Par Gabriel Martin
« Devrait-on tolérer davantage les personnes rousses en société? » Cette question un peu « stupide » vous fera sourire, je l’espère.
On le sait, le « roussisme », qui est une blague immense, a parfois dégénéré et porté certaines personnes rousses à en avoir assez que l’on rit de leur crinière de feu et de leur visage tavelé de mille âmes volées. Au-delà de quelques bâtons mis dans les roues, de quelques dérapages humoristiques, qu’on se rassure : les personnes rousses s’intègrent généralement aussi bien que quiconque — voire mieux, si elles savent mettre à profit l’autodérision.

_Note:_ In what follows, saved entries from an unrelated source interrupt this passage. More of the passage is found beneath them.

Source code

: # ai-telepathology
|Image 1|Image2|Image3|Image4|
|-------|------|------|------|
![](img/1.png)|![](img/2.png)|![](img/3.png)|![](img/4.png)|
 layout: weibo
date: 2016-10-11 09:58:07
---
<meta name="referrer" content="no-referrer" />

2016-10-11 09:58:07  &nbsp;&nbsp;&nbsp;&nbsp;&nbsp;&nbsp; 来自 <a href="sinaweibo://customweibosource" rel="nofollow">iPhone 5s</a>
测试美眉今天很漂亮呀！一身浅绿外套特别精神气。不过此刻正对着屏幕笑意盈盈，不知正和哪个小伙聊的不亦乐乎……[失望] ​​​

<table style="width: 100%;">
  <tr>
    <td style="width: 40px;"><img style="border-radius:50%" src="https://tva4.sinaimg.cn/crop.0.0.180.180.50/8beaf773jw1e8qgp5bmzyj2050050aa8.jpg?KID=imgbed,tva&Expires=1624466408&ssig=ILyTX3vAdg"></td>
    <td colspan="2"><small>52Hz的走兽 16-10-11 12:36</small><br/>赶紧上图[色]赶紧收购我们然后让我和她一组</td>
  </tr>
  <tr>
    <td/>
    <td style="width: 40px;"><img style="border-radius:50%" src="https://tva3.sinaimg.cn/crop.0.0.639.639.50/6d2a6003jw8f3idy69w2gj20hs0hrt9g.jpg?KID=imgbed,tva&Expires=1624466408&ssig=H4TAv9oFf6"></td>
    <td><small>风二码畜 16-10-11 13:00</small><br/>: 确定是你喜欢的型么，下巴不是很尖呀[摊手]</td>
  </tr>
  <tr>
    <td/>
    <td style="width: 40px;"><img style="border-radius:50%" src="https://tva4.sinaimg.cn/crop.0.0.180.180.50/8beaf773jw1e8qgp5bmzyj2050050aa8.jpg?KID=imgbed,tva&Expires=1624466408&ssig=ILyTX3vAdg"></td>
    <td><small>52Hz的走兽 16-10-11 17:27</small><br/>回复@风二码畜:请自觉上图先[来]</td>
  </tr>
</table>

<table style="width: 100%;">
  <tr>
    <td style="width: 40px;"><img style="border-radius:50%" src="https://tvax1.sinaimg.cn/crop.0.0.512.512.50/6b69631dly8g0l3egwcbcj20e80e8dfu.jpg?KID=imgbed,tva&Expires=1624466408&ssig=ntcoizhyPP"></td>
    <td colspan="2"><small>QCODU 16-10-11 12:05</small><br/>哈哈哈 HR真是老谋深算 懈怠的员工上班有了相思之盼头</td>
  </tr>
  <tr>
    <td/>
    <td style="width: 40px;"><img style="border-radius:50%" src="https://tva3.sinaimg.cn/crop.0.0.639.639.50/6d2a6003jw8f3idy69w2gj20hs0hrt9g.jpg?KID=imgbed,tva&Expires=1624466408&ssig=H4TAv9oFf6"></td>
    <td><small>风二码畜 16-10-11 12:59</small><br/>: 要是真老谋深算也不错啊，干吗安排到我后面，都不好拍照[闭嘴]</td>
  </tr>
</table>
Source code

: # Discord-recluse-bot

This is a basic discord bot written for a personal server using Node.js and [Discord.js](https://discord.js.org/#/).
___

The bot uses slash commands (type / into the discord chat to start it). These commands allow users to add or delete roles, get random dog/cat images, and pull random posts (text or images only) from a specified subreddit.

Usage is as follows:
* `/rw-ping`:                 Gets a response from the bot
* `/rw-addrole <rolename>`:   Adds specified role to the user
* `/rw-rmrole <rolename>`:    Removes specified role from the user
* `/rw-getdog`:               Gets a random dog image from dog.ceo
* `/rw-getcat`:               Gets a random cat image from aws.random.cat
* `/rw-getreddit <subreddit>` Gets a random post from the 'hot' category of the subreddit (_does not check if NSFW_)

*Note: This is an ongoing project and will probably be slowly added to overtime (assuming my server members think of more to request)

Avec un peu plus de sérieux — car au Collectif, on élève sa voix ! — interrogeons-nous : qu’est-ce qui nous fait rire lorsque nous unissons le verbe « tolérer » au syntagme « personne rousse »? Cette association est drôle en raison de son implication logique : le verbe « tolérer » comporte dans son sémantisme une composante qui renvoie à l’idée d’avoir à « endurer (autrui) ». Ainsi, lorsqu’il est question de « tolérer les roux », on implique, consciemment ou non, qu’il est question « d’endurer les roux », d’où l’absurdité amusante.
Si je ne vous ai pas endormi avec mon borborygme linguistique, vous avez compris où je me dirige : le mot « tolérer » implique l’idée d’« avoir à endurer », donc on « tolère » toujours « malgré quelque chose », que ce soit une idée, une action ou une caractéristique. On « tolère » ce qui est négativement perçu. En somme, on tolère une personne un peu comme on tolère une maladie.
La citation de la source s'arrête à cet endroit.